После войны Александр Иванович Орлов работал инженером на широко известном в советское время автомобильном заводе АЗЛК.
Повествование о наших родственниках - фронтовиках будет неполным, если мы не расскажем о дедушке и бабушке моей жены Ирины. Её дед – Павел Кононович Дерганов (1917-2012) был профессиональным военным. Боевой путь начал ещё с Финской, прошел всю Отечественную от первого до последнего дня. В 1943, находясь в госпитале после ранения, познакомился с Антониной Ивановной Черных (1916-1993) - выпускницей Воронежского медицинского института, призванной в армию после ускоренного выпуска врачей в 1942 году. Кстати, об этом выпуске упоминает в своих дневниковых записях мой прадед - Андрей Гаврилович Русанов, который и принимал у них тогда выпускные экзамены.
Молодые люди полюбили друг друга и, не дожидаясь конца войны, решили пожениться. Так что Павел Кононович, после излечения, вернулся на фронт уже семейным человеком. Антонина Ивановна закончила войну в Прибалтике, была врачом госпиталя, располагавшегося на острове Рюген. Павел Кононович дошел до Берлина и расписался на Рейхстаге. До наших дней сохранилась эта фотография. После победы Антонина Ивановна вернулась к мирной медицинской профессии. Павел Кононович продолжил службу в армии и вышел в отставку в звании полковника. В числе его наград ордена Отечественной войны I и II степени, два ордена Красной звезды, медали: За боевые заслуги, За оборону Москвы, За освобождение Варшавы. Как большинство фронтовиков, рассказывать о войне он не любил и письменных воспоминаний не оставил.
Среди наших родственников, не вернувшихся с войны, мой дед по отцовской линии – Дмитрий Яковлевич Толокольников (1919-1941). Сведений о его жизни почти нет. Известно, что происходил он из терских казаков, в конце 1930-х окончил артиллерийское училище, затем курсы «Выстрел» в Ленинграде. В 1940 году женился, жену его звали Любовь Степановна. В мае 1940-го родился мой отец – Владимир Дмитриевич. Войну Дмитрий Яковлевич встретил молодым лейтенантом и погиб практически сразу - в 1941 году - на Пулковских высотах под Ленинградом. Покоится в одной из многочисленных братских могил на территории Ленинградской области.

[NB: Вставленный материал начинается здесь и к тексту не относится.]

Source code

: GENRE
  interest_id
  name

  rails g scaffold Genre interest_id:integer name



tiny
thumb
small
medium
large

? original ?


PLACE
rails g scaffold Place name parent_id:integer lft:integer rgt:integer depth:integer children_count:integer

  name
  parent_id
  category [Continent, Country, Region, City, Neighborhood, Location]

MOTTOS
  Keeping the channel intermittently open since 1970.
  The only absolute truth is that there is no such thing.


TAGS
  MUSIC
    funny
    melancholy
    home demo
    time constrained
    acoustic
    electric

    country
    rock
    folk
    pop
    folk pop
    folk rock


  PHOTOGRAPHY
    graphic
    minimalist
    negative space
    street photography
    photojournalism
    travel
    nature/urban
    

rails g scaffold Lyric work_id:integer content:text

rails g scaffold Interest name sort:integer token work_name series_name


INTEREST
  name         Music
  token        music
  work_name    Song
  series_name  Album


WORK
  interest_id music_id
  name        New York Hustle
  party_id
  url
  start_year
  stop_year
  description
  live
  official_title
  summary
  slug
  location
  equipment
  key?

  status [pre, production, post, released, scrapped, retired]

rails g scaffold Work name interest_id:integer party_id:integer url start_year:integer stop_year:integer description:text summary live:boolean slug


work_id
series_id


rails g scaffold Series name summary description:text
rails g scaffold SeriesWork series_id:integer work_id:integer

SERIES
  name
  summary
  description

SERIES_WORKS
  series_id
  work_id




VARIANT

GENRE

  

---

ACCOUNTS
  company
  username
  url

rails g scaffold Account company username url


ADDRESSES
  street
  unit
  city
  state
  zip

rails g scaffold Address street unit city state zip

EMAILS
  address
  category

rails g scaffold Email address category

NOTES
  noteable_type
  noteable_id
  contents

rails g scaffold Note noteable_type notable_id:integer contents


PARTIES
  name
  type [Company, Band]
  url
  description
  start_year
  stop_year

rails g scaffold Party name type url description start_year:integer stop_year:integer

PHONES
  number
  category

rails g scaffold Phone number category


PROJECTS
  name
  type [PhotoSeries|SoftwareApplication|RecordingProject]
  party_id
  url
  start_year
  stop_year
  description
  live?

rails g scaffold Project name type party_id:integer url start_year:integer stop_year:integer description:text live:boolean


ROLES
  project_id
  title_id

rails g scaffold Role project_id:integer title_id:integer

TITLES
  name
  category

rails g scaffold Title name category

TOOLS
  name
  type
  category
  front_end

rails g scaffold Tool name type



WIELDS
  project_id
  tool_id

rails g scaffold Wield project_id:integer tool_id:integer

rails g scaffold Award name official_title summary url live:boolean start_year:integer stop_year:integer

В конце 1960-х мои родители ездили туда, поклонится его праху. Ни фотографий, ни писем, ни каких-либо документов, связанных с ним, у нас, к сожалению, не сохранилось.
Мемуары о том страшном времени написали только трое наших родственников - фронтовиков – Александр Андреевич, Георгий Андреевич и Татьяна Андреевна Русановы. Написали не только и не столько потому, что имели склонность к литературному творчеству. Нет, они прекрасно понимали – нельзя допустить, чтобы вместе с ними ушла в небытие память о Великом подвиге, о беспримерном героизме народа, о тех ужасах, что принесла с собой война, о том, что им самим пришлось пережить в те страшные годы вместе со всей огромной страной.